● PROBLEM STATEMENT: I would like each line of the data that holds the word "bolero" copied out.
○ ○ ○
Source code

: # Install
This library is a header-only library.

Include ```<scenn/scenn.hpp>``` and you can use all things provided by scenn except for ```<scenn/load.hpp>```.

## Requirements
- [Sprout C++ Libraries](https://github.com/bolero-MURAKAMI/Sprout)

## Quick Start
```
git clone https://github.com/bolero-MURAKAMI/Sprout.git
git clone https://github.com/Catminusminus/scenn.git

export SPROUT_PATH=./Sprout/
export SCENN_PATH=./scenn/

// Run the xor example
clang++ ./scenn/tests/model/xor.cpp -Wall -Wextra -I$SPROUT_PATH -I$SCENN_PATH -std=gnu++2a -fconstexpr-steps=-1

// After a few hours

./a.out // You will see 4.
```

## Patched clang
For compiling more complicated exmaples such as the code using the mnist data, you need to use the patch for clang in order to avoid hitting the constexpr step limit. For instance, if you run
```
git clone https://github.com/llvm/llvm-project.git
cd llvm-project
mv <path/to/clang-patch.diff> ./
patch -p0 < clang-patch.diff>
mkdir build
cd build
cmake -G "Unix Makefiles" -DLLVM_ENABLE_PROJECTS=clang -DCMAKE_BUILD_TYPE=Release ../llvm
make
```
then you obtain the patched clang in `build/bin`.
○ ○ ○
● EXERCISE RESPONSE:
- [Sprout C++ Libraries](https://github.com/bolero-MURAKAMI/Sprout)
git clone https://github.com/bolero-MURAKAMI/Sprout.git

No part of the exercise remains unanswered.